You may also find that your triptan medications do not work as well as they used to. This is because the CGRP dilated the vessels in your brain, and the triptan would constrict them; with the CGRP being blocked the triptan doesn’t have as much impact.

CGRP plays a key role in dilating or widening your blood vessels. This helps to balance blood pressure. It is theorised that migraine medications that lower CGRP levels may cause side effects that affect your blood pressure and heart, but no research or clinical trial has recorded significant cardiovascular problems as yet. If you are on blood pressure or heart medications be sure to discuss this with your doctors before beginning CGRP treatment. Aimovig has recently added high blood pressure to its list of side effects.

CGRP is also involved in other body mechanisms. For example, it helps with wound healing and plays a role in some of the digestive organs. It’s not yet known if blocking this chemical protein could affect wound healing or trigger digestive disorders. Some people may be more prone to getting head colds.

All of the CGRP monoclonal antibodies have been designed to not impact on the immune system. They just use the immune system for delivery. Your immunity is not suppressed, and you are not more vulnerable to bacteria or viruses, including COVID-19.

 

Can I use CGRP therapies if I am pregnant?

Discuss the pros and cons with your doctor. There are some concerns as these medications are so new and CGRP plays an important role in pregnancy.
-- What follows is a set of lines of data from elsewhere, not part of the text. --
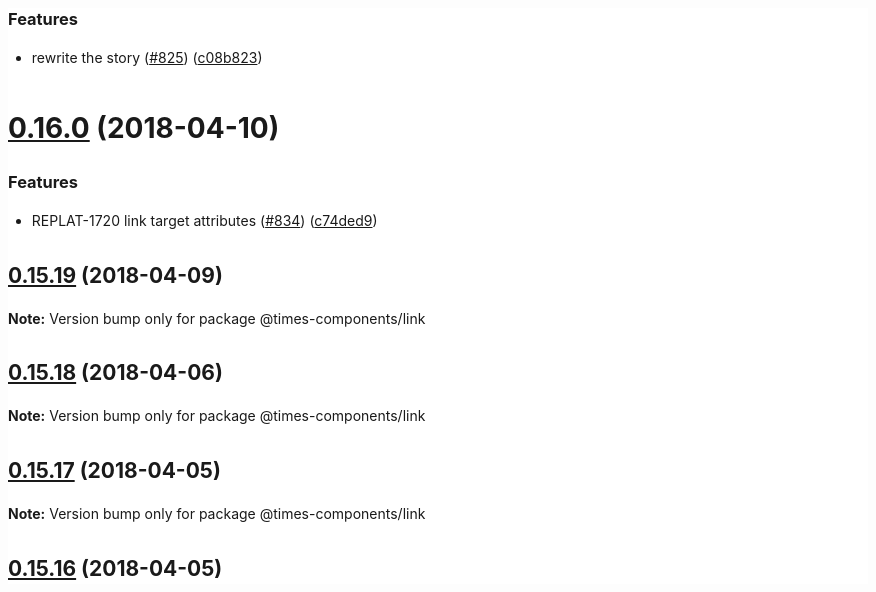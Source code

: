 
### Features

* rewrite the story ([#825](https://github.com/newsuk/times-components/issues/825)) ([c08b823](https://github.com/newsuk/times-components/commit/c08b823))




<a name="0.16.0"></a>
# [0.16.0](https://github.com/newsuk/times-components/compare/@times-components/link@0.15.19...@times-components/link@0.16.0) (2018-04-10)


### Features

* REPLAT-1720 link target attributes ([#834](https://github.com/newsuk/times-components/issues/834)) ([c74ded9](https://github.com/newsuk/times-components/commit/c74ded9))




<a name="0.15.19"></a>
## [0.15.19](https://github.com/newsuk/times-components/compare/@times-components/link@0.15.18...@times-components/link@0.15.19) (2018-04-09)




**Note:** Version bump only for package @times-components/link

<a name="0.15.18"></a>
## [0.15.18](https://github.com/newsuk/times-components/compare/@times-components/link@0.15.17...@times-components/link@0.15.18) (2018-04-06)




**Note:** Version bump only for package @times-components/link

<a name="0.15.17"></a>
## [0.15.17](https://github.com/newsuk/times-components/compare/@times-components/link@0.15.16...@times-components/link@0.15.17) (2018-04-05)




**Note:** Version bump only for package @times-components/link

<a name="0.15.16"></a>
## [0.15.16](https://github.com/newsuk/times-components/compare/@times-components/link@0.15.15...@times-components/link@0.15.16) (2018-04-05)
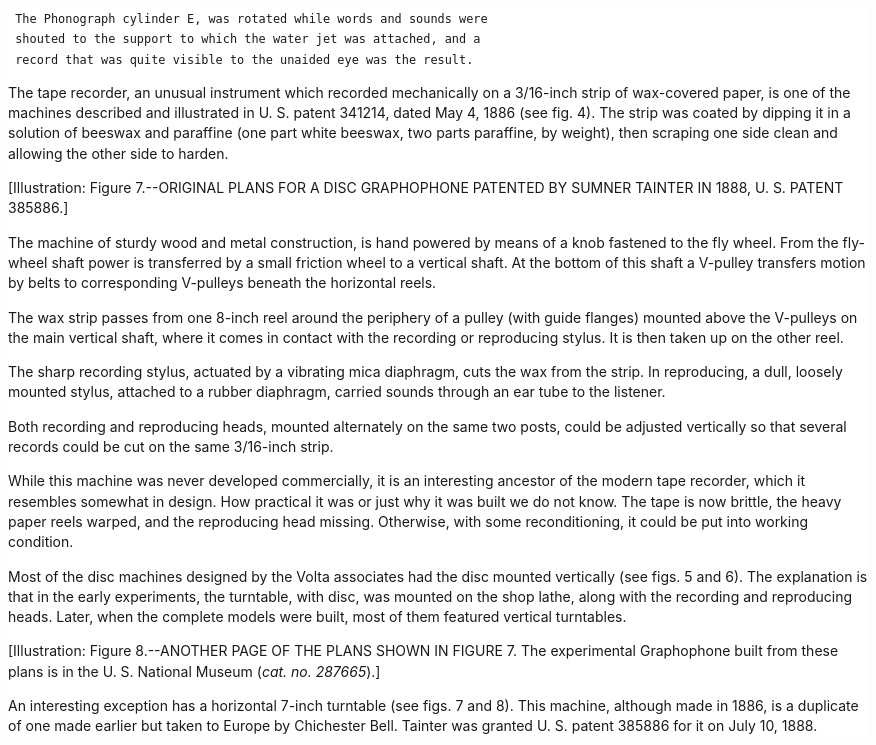      The Phonograph cylinder E, was rotated while words and sounds were
     shouted to the support to which the water jet was attached, and a
     record that was quite visible to the unaided eye was the result.


The tape recorder, an unusual instrument which recorded mechanically on
a 3/16-inch strip of wax-covered paper, is one of the machines described
and illustrated in U. S. patent 341214, dated May 4, 1886 (see fig. 4).
The strip was coated by dipping it in a solution of beeswax and
paraffine (one part white beeswax, two parts paraffine, by weight), then
scraping one side clean and allowing the other side to harden.


[Illustration: Figure 7.--ORIGINAL PLANS FOR A DISC GRAPHOPHONE PATENTED
BY SUMNER TAINTER IN 1888, U. S. PATENT 385886.]


The machine of sturdy wood and metal construction, is hand powered by
means of a knob fastened to the fly wheel. From the fly-wheel shaft
power is transferred by a small friction wheel to a vertical shaft. At
the bottom of this shaft a V-pulley transfers motion by belts to
corresponding V-pulleys beneath the horizontal reels.

The wax strip passes from one 8-inch reel around the periphery of a
pulley (with guide flanges) mounted above the V-pulleys on the main
vertical shaft, where it comes in contact with the recording or
reproducing stylus. It is then taken up on the other reel.

The sharp recording stylus, actuated by a vibrating mica diaphragm, cuts
the wax from the strip. In reproducing, a dull, loosely mounted stylus,
attached to a rubber diaphragm, carried sounds through an ear tube to
the listener.

Both recording and reproducing heads, mounted alternately on the same
two posts, could be adjusted vertically so that several records could be
cut on the same 3/16-inch strip.

While this machine was never developed commercially, it is an
interesting ancestor of the modern tape recorder, which it resembles
somewhat in design. How practical it was or just why it was built we do
not know. The tape is now brittle, the heavy paper reels warped, and the
reproducing head missing. Otherwise, with some reconditioning, it could
be put into working condition.

Most of the disc machines designed by the Volta associates had the disc
mounted vertically (see figs. 5 and 6). The explanation is that in the
early experiments, the turntable, with disc, was mounted on the shop
lathe, along with the recording and reproducing heads. Later, when the
complete models were built, most of them featured vertical turntables.


[Illustration: Figure 8.--ANOTHER PAGE OF THE PLANS SHOWN IN FIGURE 7.
The experimental Graphophone built from these plans is in the U. S.
National Museum (_cat. no. 287665_).]


An interesting exception has a horizontal 7-inch turntable (see figs. 7
and 8). This machine, although made in 1886, is a duplicate of one made
earlier but taken to Europe by Chichester Bell. Tainter was granted U.
S. patent 385886 for it on July 10, 1888.
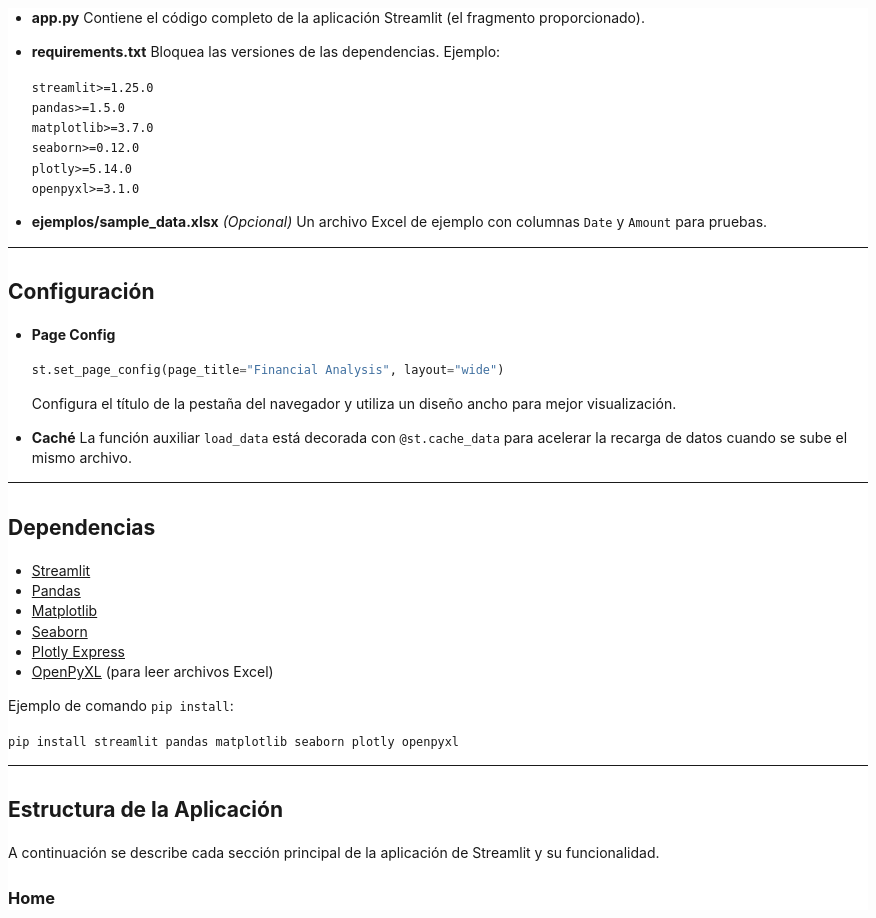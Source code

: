 * **app.py**
  Contiene el código completo de la aplicación Streamlit (el fragmento proporcionado).
* **requirements.txt**
  Bloquea las versiones de las dependencias. Ejemplo:

  ```
  streamlit>=1.25.0
  pandas>=1.5.0
  matplotlib>=3.7.0
  seaborn>=0.12.0
  plotly>=5.14.0
  openpyxl>=3.1.0
  ```
* **ejemplos/sample\_data.xlsx**
  *(Opcional)* Un archivo Excel de ejemplo con columnas `Date` y `Amount` para pruebas.

---

## Configuración

* **Page Config**

  ```python
  st.set_page_config(page_title="Financial Analysis", layout="wide")
  ```

  Configura el título de la pestaña del navegador y utiliza un diseño ancho para mejor visualización.

* **Caché**
  La función auxiliar `load_data` está decorada con `@st.cache_data` para acelerar la recarga de datos cuando se sube el mismo archivo.

---

## Dependencias

* [Streamlit](https://streamlit.io/)
* [Pandas](https://pandas.pydata.org/)
* [Matplotlib](https://matplotlib.org/)
* [Seaborn](https://seaborn.pydata.org/)
* [Plotly Express](https://plotly.com/python/plotly-express/)
* [OpenPyXL](https://openpyxl.readthedocs.io/) (para leer archivos Excel)

Ejemplo de comando `pip install`:

```bash
pip install streamlit pandas matplotlib seaborn plotly openpyxl
```

---

## Estructura de la Aplicación

A continuación se describe cada sección principal de la aplicación de Streamlit y su funcionalidad.

### Home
The CGRP treatments were tested on monkeys in clinical trials with no adverse effects noted. For this reason, the TGA has classified these medications as Pregnancy Category B1. There have been no studies of CGRP treatments in human pregnancies, but some limited case reports (that is, a report of a single patient experience) of CGRP treatments used by women while they were in the first trimester have reported no significant issues. Read more about treatment options during pregnancy at the Association of Migraine Disorders.

 

What are the benefits?

CGRP migraine treatments may work for people who have debilitating and/or frequent migraine attacks.
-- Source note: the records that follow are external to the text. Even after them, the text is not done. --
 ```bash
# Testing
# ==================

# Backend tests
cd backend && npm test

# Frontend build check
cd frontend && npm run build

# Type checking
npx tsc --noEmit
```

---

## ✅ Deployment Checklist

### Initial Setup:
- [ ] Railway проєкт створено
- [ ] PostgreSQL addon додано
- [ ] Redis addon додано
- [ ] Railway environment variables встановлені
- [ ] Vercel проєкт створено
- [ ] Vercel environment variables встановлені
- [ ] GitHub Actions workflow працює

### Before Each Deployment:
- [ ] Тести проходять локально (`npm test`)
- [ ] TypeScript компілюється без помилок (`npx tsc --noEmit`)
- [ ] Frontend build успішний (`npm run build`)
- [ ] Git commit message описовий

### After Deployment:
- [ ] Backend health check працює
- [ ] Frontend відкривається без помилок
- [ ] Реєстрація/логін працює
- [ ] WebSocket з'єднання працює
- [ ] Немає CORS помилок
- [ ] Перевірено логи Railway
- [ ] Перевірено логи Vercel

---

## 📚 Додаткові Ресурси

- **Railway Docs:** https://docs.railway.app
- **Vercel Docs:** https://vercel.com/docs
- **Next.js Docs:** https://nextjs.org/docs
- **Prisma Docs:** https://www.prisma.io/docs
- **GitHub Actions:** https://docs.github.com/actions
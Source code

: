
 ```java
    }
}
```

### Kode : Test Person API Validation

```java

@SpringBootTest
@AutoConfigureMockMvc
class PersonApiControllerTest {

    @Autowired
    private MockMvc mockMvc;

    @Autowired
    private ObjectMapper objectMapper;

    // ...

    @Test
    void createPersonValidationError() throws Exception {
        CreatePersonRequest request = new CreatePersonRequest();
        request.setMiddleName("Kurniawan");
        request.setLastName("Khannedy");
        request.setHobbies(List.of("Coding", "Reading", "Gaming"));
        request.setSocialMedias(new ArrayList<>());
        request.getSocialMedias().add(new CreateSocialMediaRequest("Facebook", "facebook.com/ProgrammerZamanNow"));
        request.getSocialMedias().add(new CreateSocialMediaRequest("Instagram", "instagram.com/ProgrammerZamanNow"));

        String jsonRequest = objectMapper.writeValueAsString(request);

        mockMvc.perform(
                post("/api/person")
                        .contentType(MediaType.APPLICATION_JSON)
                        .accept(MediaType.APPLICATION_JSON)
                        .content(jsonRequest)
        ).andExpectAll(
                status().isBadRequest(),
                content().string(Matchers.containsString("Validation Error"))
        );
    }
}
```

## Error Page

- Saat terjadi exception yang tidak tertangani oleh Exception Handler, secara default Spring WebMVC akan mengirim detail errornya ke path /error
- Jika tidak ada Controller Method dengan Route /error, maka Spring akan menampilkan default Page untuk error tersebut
2018 study found that almost a third of people tested had 50 percent fewer migraine attacks. Their migraine symptoms also lasted fewer days. In other research, a third of the people with migraine had up to 75 percent improvement. Similarly, Migraine Australia found in a survey of our members that 36% of people had a 75% reduction in frequency and severity. CGRP treatments have also proven to be effective for people who did not have success with other medications.

Some migraine medications stop working as well if they’re used for some time. Response to CGRP medications gets better with time for most people. In rare cases, some may develop resistant antibodies to the medication, and will need to switch to a different one. Migraine is a very big spectrum, caused by different genes and triggers. No one migraine medication works for everyone, but failing one CGRP mediation does not mean all of the CGRP medications will not work for you.
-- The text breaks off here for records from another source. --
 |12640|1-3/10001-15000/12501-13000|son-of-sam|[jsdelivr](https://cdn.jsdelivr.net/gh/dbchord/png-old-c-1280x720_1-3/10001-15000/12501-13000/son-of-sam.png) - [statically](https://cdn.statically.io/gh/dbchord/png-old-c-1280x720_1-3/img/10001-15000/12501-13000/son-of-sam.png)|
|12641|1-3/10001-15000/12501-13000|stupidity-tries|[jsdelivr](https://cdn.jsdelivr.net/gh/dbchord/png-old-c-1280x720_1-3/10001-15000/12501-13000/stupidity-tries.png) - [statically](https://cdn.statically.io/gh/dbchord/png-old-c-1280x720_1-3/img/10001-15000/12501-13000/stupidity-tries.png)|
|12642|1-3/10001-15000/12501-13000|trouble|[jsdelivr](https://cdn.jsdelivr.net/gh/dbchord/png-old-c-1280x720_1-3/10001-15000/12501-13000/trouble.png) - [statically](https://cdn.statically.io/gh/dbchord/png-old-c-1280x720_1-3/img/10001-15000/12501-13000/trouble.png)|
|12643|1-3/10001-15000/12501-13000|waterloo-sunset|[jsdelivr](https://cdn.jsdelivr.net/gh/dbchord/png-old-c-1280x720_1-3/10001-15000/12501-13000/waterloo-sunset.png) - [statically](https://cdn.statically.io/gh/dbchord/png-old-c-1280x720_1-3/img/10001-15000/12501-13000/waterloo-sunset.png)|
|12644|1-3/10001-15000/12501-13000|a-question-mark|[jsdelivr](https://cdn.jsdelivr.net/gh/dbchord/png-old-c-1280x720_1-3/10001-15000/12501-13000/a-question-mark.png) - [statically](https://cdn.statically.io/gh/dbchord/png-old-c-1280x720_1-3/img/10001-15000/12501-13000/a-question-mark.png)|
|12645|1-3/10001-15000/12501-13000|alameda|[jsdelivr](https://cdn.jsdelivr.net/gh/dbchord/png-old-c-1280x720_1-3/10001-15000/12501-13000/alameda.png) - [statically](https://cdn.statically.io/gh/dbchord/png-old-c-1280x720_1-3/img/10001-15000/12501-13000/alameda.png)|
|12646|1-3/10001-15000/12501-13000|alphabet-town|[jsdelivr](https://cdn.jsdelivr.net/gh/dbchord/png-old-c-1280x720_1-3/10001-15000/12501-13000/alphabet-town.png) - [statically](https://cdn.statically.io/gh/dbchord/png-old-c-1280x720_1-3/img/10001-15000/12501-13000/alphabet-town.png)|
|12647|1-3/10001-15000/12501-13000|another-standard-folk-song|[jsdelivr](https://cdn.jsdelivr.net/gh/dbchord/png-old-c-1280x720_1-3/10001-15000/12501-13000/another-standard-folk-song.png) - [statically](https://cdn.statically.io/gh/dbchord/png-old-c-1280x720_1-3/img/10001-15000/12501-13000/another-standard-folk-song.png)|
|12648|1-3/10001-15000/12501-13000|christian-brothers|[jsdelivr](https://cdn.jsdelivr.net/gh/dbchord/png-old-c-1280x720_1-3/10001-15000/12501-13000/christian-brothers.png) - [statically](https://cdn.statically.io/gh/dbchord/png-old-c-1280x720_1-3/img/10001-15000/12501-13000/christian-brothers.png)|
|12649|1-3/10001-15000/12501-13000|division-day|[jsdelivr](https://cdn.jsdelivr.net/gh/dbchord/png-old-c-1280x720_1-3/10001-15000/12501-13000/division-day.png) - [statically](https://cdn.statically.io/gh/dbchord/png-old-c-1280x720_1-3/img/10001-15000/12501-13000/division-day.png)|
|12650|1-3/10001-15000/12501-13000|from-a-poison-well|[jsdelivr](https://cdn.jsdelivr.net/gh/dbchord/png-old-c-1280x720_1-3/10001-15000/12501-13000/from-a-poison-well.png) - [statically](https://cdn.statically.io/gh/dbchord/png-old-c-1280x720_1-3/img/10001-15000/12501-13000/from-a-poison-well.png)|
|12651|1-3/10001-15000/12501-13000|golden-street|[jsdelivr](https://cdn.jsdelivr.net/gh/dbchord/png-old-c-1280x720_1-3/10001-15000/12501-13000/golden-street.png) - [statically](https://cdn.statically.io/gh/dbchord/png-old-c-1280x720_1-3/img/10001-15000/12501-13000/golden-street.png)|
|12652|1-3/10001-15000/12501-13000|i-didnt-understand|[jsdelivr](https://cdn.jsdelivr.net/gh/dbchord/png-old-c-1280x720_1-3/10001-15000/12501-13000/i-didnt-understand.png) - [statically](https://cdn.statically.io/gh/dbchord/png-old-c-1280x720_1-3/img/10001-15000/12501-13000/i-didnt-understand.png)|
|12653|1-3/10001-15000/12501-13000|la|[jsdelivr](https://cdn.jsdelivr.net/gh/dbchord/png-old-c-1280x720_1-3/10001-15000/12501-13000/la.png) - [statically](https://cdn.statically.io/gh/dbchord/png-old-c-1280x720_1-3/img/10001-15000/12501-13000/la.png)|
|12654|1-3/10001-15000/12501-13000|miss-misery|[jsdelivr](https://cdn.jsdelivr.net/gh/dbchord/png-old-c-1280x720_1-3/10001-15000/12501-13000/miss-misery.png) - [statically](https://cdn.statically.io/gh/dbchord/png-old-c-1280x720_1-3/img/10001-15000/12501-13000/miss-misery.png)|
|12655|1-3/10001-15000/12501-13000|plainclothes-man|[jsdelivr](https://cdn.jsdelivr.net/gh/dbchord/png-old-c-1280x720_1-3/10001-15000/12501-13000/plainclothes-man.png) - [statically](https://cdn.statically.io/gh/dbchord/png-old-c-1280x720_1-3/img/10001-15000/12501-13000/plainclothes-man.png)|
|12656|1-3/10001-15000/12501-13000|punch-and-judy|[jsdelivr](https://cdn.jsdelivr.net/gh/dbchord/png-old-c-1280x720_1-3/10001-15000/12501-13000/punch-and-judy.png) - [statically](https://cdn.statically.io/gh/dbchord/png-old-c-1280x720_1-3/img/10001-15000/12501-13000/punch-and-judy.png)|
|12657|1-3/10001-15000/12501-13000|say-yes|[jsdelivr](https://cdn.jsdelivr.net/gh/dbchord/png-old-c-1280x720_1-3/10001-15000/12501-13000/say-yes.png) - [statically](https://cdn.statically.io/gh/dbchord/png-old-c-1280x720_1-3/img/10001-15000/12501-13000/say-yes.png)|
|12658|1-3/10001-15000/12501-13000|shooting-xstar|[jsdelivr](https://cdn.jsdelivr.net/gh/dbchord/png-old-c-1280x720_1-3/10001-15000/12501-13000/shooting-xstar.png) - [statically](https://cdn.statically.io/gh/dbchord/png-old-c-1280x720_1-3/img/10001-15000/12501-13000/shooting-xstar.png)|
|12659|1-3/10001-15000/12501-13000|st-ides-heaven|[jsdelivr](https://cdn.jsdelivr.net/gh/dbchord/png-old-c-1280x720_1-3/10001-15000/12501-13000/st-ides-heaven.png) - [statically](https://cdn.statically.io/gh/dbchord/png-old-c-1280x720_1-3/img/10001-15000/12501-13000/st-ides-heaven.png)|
The injectable CGRP migraine treatments that are currently available are only needed once a month, or once every three months. This makes it easier to not miss a dose.

 

Summary

CGRP migraine treatment is a new type of treatment. It may work better for some people with migraine than other kinds of medications.

CGRP migraine treatments give people relief by preventing migraine attacks from happening, and by reducing the length and severity of attacks. Side effects are generally mild. 

Like any medication, CGRP treatment may not be right for you. Talk to your doctor to find out; they may recommend trying it for a few months. 

Keep a migraine diary before starting a CGRP medication and for the first few months of taking it so you can measure how well it works for you. Let your doctor know of all changes in symptoms and any side effects you may have.